What this task involves: No image is to be carried over; reproduce the rest of the listing word for word.

Records:
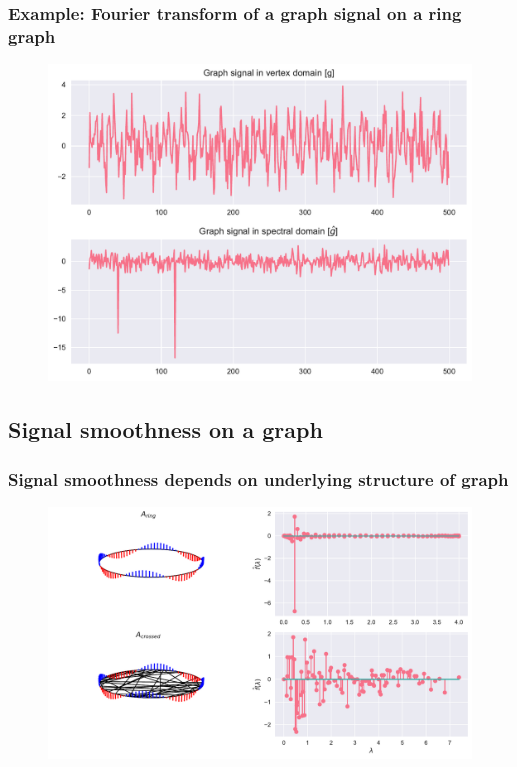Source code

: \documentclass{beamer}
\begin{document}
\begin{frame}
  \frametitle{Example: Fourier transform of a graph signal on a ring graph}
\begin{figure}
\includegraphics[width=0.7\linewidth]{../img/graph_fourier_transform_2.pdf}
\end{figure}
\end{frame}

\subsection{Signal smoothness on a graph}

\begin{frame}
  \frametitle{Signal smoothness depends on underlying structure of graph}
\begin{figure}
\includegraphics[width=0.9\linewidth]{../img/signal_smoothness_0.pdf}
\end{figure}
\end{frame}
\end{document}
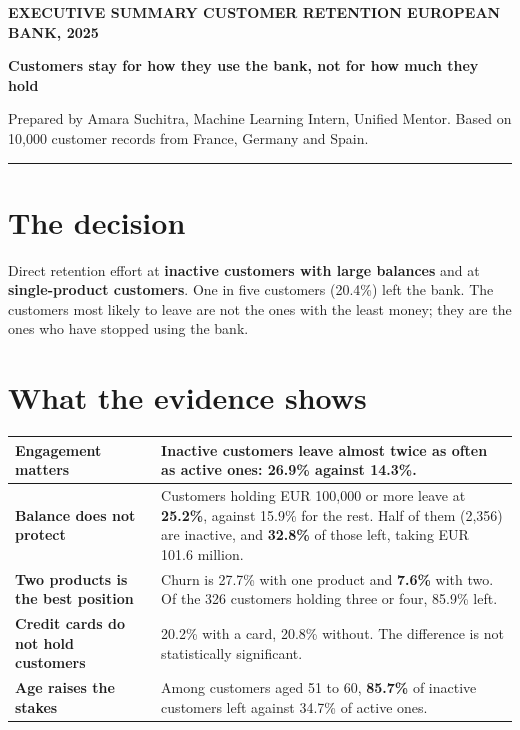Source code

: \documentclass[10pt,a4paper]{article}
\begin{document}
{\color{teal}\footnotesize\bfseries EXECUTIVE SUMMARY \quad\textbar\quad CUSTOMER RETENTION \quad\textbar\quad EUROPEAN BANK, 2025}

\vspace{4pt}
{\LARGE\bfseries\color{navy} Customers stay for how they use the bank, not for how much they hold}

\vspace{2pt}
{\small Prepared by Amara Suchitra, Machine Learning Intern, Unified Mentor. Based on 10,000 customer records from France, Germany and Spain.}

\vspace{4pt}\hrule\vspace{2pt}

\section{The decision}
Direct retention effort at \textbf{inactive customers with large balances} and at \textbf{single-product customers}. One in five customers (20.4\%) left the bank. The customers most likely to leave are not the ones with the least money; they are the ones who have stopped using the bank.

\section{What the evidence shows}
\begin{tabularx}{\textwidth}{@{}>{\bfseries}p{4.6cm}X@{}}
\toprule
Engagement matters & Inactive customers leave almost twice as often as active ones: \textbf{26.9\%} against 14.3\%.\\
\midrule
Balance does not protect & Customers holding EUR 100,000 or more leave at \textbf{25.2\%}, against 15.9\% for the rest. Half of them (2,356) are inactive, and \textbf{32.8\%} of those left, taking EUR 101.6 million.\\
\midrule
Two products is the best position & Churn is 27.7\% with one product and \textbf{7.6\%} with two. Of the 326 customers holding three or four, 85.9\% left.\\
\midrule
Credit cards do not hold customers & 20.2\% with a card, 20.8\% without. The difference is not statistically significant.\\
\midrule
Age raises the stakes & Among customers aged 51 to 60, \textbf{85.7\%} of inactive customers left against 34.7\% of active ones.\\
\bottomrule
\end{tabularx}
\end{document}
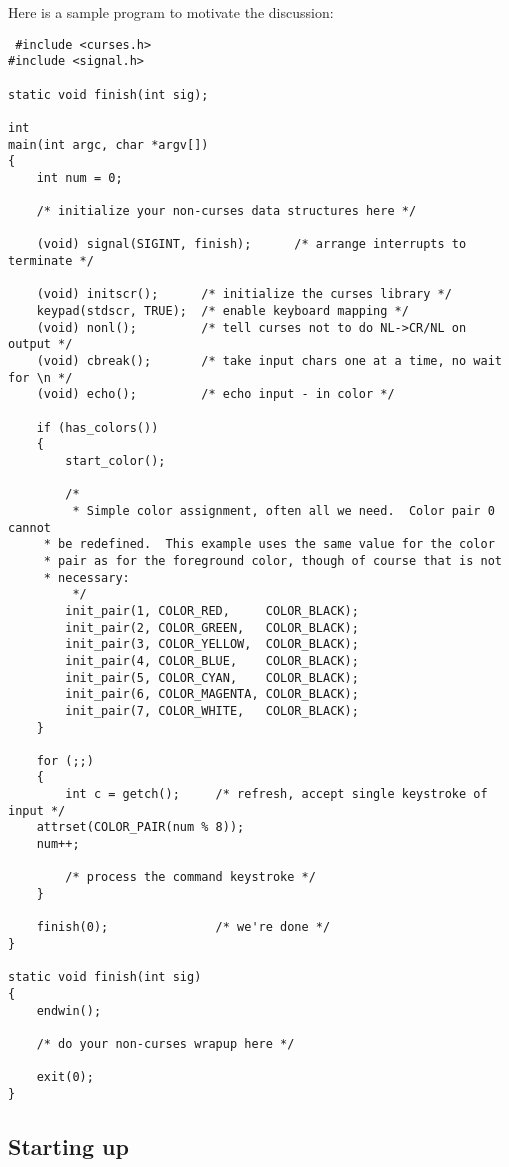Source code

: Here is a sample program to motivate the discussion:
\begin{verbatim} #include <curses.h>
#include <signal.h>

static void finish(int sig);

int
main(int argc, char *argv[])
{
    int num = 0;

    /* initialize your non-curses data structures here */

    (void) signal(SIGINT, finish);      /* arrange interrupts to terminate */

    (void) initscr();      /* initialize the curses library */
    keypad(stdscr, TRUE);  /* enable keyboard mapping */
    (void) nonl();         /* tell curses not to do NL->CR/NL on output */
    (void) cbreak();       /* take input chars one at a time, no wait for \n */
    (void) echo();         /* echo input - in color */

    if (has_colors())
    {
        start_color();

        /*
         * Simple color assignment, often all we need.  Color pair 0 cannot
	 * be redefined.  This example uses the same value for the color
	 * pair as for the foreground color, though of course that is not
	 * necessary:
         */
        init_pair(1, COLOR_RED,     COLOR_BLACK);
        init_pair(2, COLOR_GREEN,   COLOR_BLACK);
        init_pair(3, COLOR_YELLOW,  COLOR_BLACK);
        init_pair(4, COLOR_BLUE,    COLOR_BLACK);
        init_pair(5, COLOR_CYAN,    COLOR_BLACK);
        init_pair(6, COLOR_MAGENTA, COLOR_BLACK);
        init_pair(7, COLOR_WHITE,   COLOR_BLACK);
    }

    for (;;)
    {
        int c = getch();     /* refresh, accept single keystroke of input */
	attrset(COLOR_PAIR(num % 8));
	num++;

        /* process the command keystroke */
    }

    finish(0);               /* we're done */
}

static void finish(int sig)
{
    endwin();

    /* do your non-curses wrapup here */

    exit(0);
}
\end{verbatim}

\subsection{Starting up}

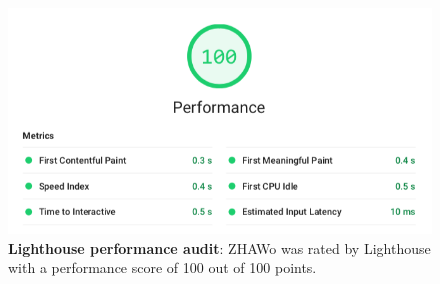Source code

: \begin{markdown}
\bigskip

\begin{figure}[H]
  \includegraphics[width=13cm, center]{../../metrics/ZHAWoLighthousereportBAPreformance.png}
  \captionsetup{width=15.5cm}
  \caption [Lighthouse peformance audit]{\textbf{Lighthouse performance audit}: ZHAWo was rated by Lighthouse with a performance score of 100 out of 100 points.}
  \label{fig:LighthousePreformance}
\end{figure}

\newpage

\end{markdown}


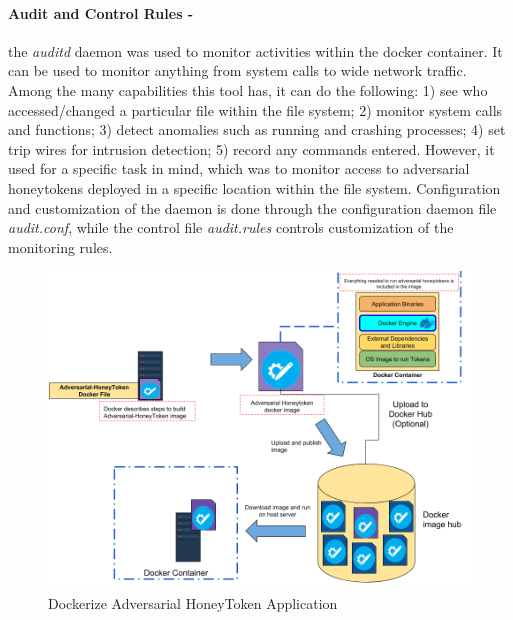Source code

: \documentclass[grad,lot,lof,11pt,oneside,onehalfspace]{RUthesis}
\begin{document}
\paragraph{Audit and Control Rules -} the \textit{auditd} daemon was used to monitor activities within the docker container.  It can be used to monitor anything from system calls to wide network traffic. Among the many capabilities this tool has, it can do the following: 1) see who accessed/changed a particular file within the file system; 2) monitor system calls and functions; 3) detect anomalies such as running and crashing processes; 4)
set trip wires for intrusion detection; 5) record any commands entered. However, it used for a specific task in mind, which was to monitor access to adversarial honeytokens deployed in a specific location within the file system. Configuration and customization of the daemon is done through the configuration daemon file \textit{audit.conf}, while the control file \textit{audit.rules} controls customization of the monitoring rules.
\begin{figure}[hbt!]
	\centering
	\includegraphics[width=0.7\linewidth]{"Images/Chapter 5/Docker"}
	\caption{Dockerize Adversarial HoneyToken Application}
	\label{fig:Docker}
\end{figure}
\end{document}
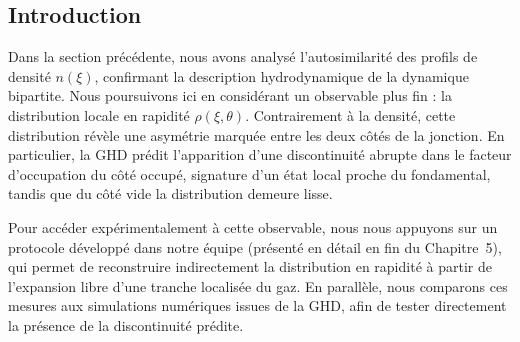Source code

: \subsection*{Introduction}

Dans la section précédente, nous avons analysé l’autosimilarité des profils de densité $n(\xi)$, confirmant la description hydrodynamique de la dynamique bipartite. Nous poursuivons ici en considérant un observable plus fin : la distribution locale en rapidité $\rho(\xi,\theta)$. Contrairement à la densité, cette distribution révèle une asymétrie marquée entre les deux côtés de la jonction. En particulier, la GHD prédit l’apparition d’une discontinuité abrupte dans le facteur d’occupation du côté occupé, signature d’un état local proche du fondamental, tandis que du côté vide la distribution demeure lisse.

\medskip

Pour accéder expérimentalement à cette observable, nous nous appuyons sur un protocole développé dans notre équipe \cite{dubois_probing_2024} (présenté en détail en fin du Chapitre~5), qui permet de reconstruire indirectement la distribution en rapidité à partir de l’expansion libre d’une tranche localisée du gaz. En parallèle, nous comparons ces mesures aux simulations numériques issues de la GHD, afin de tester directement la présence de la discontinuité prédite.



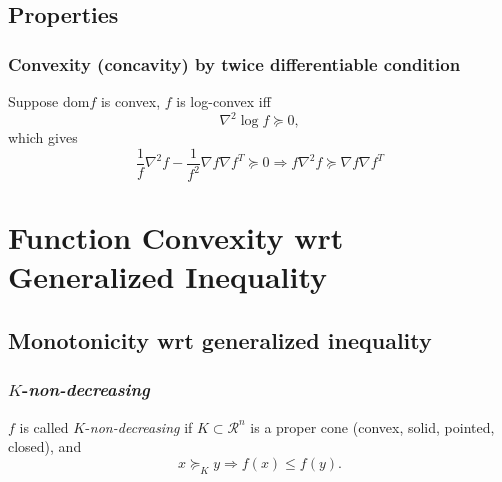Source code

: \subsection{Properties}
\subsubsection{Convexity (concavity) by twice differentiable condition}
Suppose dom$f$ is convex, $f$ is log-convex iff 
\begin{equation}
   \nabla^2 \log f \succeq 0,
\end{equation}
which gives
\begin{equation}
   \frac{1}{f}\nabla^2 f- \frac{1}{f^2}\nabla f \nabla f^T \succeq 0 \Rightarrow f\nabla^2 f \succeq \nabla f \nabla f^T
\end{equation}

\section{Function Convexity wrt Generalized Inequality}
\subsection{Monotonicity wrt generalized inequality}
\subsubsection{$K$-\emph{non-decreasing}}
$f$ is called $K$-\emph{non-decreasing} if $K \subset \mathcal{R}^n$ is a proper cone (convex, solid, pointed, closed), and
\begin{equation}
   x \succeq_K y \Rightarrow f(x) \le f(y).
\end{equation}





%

Task solution:
Source code

: \documentclass{beamer}
\begin{document}
\begin{frame}
  \frametitle{Example: Fourier transform of a graph signal on a ring graph}
\begin{figure}
\includegraphics[width=0.7\linewidth]{../img/graph_fourier_transform_2.pdf}
\end{figure}
\end{frame}

\subsection{Signal smoothness on a graph}

\begin{frame}
  \frametitle{Signal smoothness depends on underlying structure of graph}
\begin{figure}
\includegraphics[width=0.9\linewidth]{../img/signal_smoothness_0.pdf}
\end{figure}
\end{frame}
\end{document}
Source code

: \documentclass[10pt,a4paper]{article}
\begin{document}
{\color{teal}\footnotesize\bfseries EXECUTIVE SUMMARY \quad\textbar\quad CUSTOMER RETENTION \quad\textbar\quad EUROPEAN BANK, 2025}

\vspace{4pt}
{\LARGE\bfseries\color{navy} Customers stay for how they use the bank, not for how much they hold}

\vspace{2pt}
{\small Prepared by Amara Suchitra, Machine Learning Intern, Unified Mentor. Based on 10,000 customer records from France, Germany and Spain.}

\vspace{4pt}\hrule\vspace{2pt}

\section{The decision}
Direct retention effort at \textbf{inactive customers with large balances} and at \textbf{single-product customers}. One in five customers (20.4\%) left the bank. The customers most likely to leave are not the ones with the least money; they are the ones who have stopped using the bank.

\section{What the evidence shows}
\begin{tabularx}{\textwidth}{@{}>{\bfseries}p{4.6cm}X@{}}
\toprule
Engagement matters & Inactive customers leave almost twice as often as active ones: \textbf{26.9\%} against 14.3\%.\\
\midrule
Balance does not protect & Customers holding EUR 100,000 or more leave at \textbf{25.2\%}, against 15.9\% for the rest. Half of them (2,356) are inactive, and \textbf{32.8\%} of those left, taking EUR 101.6 million.\\
\midrule
Two products is the best position & Churn is 27.7\% with one product and \textbf{7.6\%} with two. Of the 326 customers holding three or four, 85.9\% left.\\
\midrule
Credit cards do not hold customers & 20.2\% with a card, 20.8\% without. The difference is not statistically significant.\\
\midrule
Age raises the stakes & Among customers aged 51 to 60, \textbf{85.7\%} of inactive customers left against 34.7\% of active ones.\\
\bottomrule
\end{tabularx}
\end{document}
Source code

: Here is a sample program to motivate the discussion:
\begin{verbatim} #include <curses.h>
#include <signal.h>

static void finish(int sig);

int
main(int argc, char *argv[])
{
    int num = 0;

    /* initialize your non-curses data structures here */

    (void) signal(SIGINT, finish);      /* arrange interrupts to terminate */

    (void) initscr();      /* initialize the curses library */
    keypad(stdscr, TRUE);  /* enable keyboard mapping */
    (void) nonl();         /* tell curses not to do NL->CR/NL on output */
    (void) cbreak();       /* take input chars one at a time, no wait for \n */
    (void) echo();         /* echo input - in color */

    if (has_colors())
    {
        start_color();

        /*
         * Simple color assignment, often all we need.  Color pair 0 cannot
	 * be redefined.  This example uses the same value for the color
	 * pair as for the foreground color, though of course that is not
	 * necessary:
         */
        init_pair(1, COLOR_RED,     COLOR_BLACK);
        init_pair(2, COLOR_GREEN,   COLOR_BLACK);
        init_pair(3, COLOR_YELLOW,  COLOR_BLACK);
        init_pair(4, COLOR_BLUE,    COLOR_BLACK);
        init_pair(5, COLOR_CYAN,    COLOR_BLACK);
        init_pair(6, COLOR_MAGENTA, COLOR_BLACK);
        init_pair(7, COLOR_WHITE,   COLOR_BLACK);
    }

    for (;;)
    {
        int c = getch();     /* refresh, accept single keystroke of input */
	attrset(COLOR_PAIR(num % 8));
	num++;

        /* process the command keystroke */
    }

    finish(0);               /* we're done */
}

static void finish(int sig)
{
    endwin();

    /* do your non-curses wrapup here */

    exit(0);
}
\end{verbatim}

\subsection{Starting up}

Source code

: \begin{markdown}
\bigskip

\begin{figure}[H]
  \includegraphics[width=13cm, center]{../../metrics/ZHAWoLighthousereportBAPreformance.png}
  \captionsetup{width=15.5cm}
  \caption [Lighthouse peformance audit]{\textbf{Lighthouse performance audit}: ZHAWo was rated by Lighthouse with a performance score of 100 out of 100 points.}
  \label{fig:LighthousePreformance}
\end{figure}

\newpage

\end{markdown}


Source code

: \documentclass[grad,lot,lof,11pt,oneside,onehalfspace]{RUthesis}
\begin{document}
\paragraph{Audit and Control Rules -} the \textit{auditd} daemon was used to monitor activities within the docker container.  It can be used to monitor anything from system calls to wide network traffic. Among the many capabilities this tool has, it can do the following: 1) see who accessed/changed a particular file within the file system; 2) monitor system calls and functions; 3) detect anomalies such as running and crashing processes; 4)
set trip wires for intrusion detection; 5) record any commands entered. However, it used for a specific task in mind, which was to monitor access to adversarial honeytokens deployed in a specific location within the file system. Configuration and customization of the daemon is done through the configuration daemon file \textit{audit.conf}, while the control file \textit{audit.rules} controls customization of the monitoring rules.
\begin{figure}[hbt!]
	\centering
	\includegraphics[width=0.7\linewidth]{"Images/Chapter 5/Docker"}
	\caption{Dockerize Adversarial HoneyToken Application}
	\label{fig:Docker}
\end{figure}
\end{document}
Source code

: \subsection*{Introduction}

Dans la section précédente, nous avons analysé l’autosimilarité des profils de densité $n(\xi)$, confirmant la description hydrodynamique de la dynamique bipartite. Nous poursuivons ici en considérant un observable plus fin : la distribution locale en rapidité $\rho(\xi,\theta)$. Contrairement à la densité, cette distribution révèle une asymétrie marquée entre les deux côtés de la jonction. En particulier, la GHD prédit l’apparition d’une discontinuité abrupte dans le facteur d’occupation du côté occupé, signature d’un état local proche du fondamental, tandis que du côté vide la distribution demeure lisse.

\medskip

Pour accéder expérimentalement à cette observable, nous nous appuyons sur un protocole développé dans notre équipe \cite{dubois_probing_2024} (présenté en détail en fin du Chapitre~5), qui permet de reconstruire indirectement la distribution en rapidité à partir de l’expansion libre d’une tranche localisée du gaz. En parallèle, nous comparons ces mesures aux simulations numériques issues de la GHD, afin de tester directement la présence de la discontinuité prédite.



Source code

: \subsection{Properties}
\subsubsection{Convexity (concavity) by twice differentiable condition}
Suppose dom$f$ is convex, $f$ is log-convex iff 
\begin{equation}
   \nabla^2 \log f \succeq 0,
\end{equation}
which gives
\begin{equation}
   \frac{1}{f}\nabla^2 f- \frac{1}{f^2}\nabla f \nabla f^T \succeq 0 \Rightarrow f\nabla^2 f \succeq \nabla f \nabla f^T
\end{equation}

\section{Function Convexity wrt Generalized Inequality}
\subsection{Monotonicity wrt generalized inequality}
\subsubsection{$K$-\emph{non-decreasing}}
$f$ is called $K$-\emph{non-decreasing} if $K \subset \mathcal{R}^n$ is a proper cone (convex, solid, pointed, closed), and
\begin{equation}
   x \succeq_K y \Rightarrow f(x) \le f(y).
\end{equation}





%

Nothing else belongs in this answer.